In religion,

What damned error, but some sober brow

Will bless it and approve it with a text.

We can imagine how a man who, kept apart from the great theological interest of the day, could make the above comment; but for a partisan of any one of the sects, such a characterization of the folly and wickedness of making a number of Bible texts the occasion for endless wrangles and bloodshed would have been impossible, for the very cogent reason that in condemning the practice of resorting to Scripture as the court of last appeal in all matters of religion, he would have undermined his own position. Such a passage as the above illustrates with what scant sympathy the leading mind of that age contemplated the warfare of rival faiths. And when it is remembered that what heated the religious sects, the one against the other, were subjects concerning which no one possessed any knowledge, we will appreciate Hamlet's amazement that we should make such fools of ourselves:—

So horridly to shake our disposition

With thoughts beyond the reaches of our souls.
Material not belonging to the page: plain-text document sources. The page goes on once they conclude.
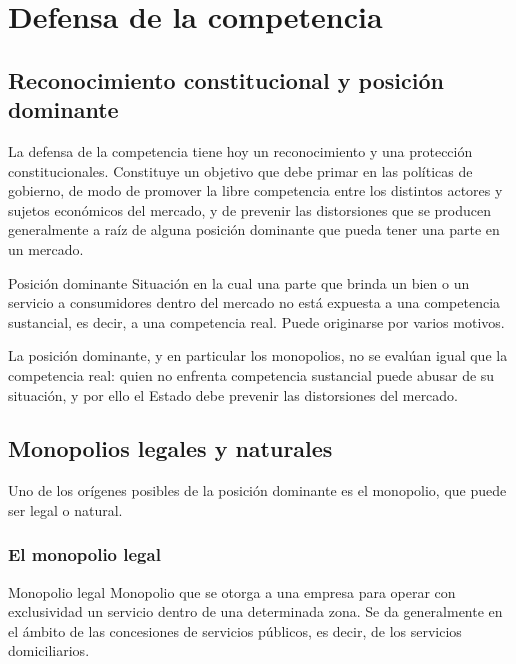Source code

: \documentclass[12pt,oneside]{book}
\begin{document}
\chapter{Defensa de la competencia}

\section{Reconocimiento constitucional y posición dominante}

La defensa de la competencia tiene hoy un reconocimiento y una protección constitucionales. Constituye un objetivo que debe primar en las políticas de gobierno, de modo de promover la libre competencia entre los distintos actores y sujetos económicos del mercado, y de prevenir las distorsiones que se producen generalmente a raíz de alguna posición dominante que pueda tener una parte en un mercado.

\begin{definition}{Posición dominante}
Situación en la cual una parte que brinda un bien o un servicio a consumidores dentro del mercado no está expuesta a una competencia sustancial, es decir, a una competencia real. Puede originarse por varios motivos.
\end{definition}

\begin{important}
La posición dominante, y en particular los monopolios, no se evalúan igual que la competencia real: quien no enfrenta competencia sustancial puede abusar de su situación, y por ello el Estado debe prevenir las distorsiones del mercado.
\end{important}

\section{Monopolios legales y naturales}

Uno de los orígenes posibles de la posición dominante es el monopolio, que puede ser legal o natural.

\subsection{El monopolio legal}

\begin{definition}{Monopolio legal}
Monopolio que se otorga a una empresa para operar con exclusividad un servicio dentro de una determinada zona. Se da generalmente en el ámbito de las concesiones de servicios públicos, es decir, de los servicios domiciliarios.
\end{definition}
\end{document}
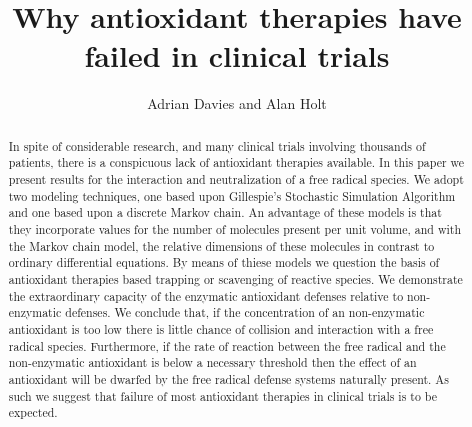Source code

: \documentclass[preprint,12pt,authoryear]{elsarticle}
\begin{document}
 

\newcommand{\inquotes}[1] { ``{#1}''}

\begin{frontmatter}





\title{Why antioxidant therapies have failed in clinical trials}



\author{Adrian Davies and Alan Holt}

\address{}

\begin{abstract}

In spite of considerable research, and many clinical trials involving thousands of patients, there is a conspicuous lack of antioxidant therapies available. In this paper we present results for the interaction and neutralization of a free radical species. We adopt two modeling techniques, one based upon Gillespie’s Stochastic Simulation Algorithm and one based upon a discrete Markov chain. An advantage of these models is that they incorporate values for the number of molecules present per unit volume, and with the Markov chain model, the relative dimensions of these molecules in contrast to ordinary differential equations. By means of thiese models we question the basis of antioxidant therapies based trapping or scavenging of reactive species. We demonstrate the extraordinary capacity of the enzymatic antioxidant defenses relative to non-enzymatic defenses. We conclude that, if the concentration of an non-enzymatic antioxidant is too low there is little chance of collision and interaction with a free radical species. Furthermore, if the rate of reaction between the free radical and the non-enzymatic antioxidant is below a necessary threshold then the effect of an antioxidant will be dwarfed by the free radical defense systems naturally present. As such we suggest that failure of most antioxidant therapies in clinical trials is to be expected.


\end{abstract}
\end{frontmatter}
\end{document}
A further condemnation of the claims, of religious organizations that they possess a Revelation which answers definitely and finally man's questions concerning the here and the hereafter, and a recommendation of the scientific attitude of modesty and openness of mind to fresh knowledge, is found in the lines, so frequently quoted, but with little understanding of its import:—

There are more things in heaven and earth, Horatio,

Than are dreamt of in your philosophy.

Revelation may be closed, the Bibles and creeds may have no further use for study and investigation, but for a man of the rationality of Shakespeare, no revelation, no Bible, no creed, approached anywhere near covering the ever widening realm of truth. The books of the gods are sealed. Shakespeare believed in the open book.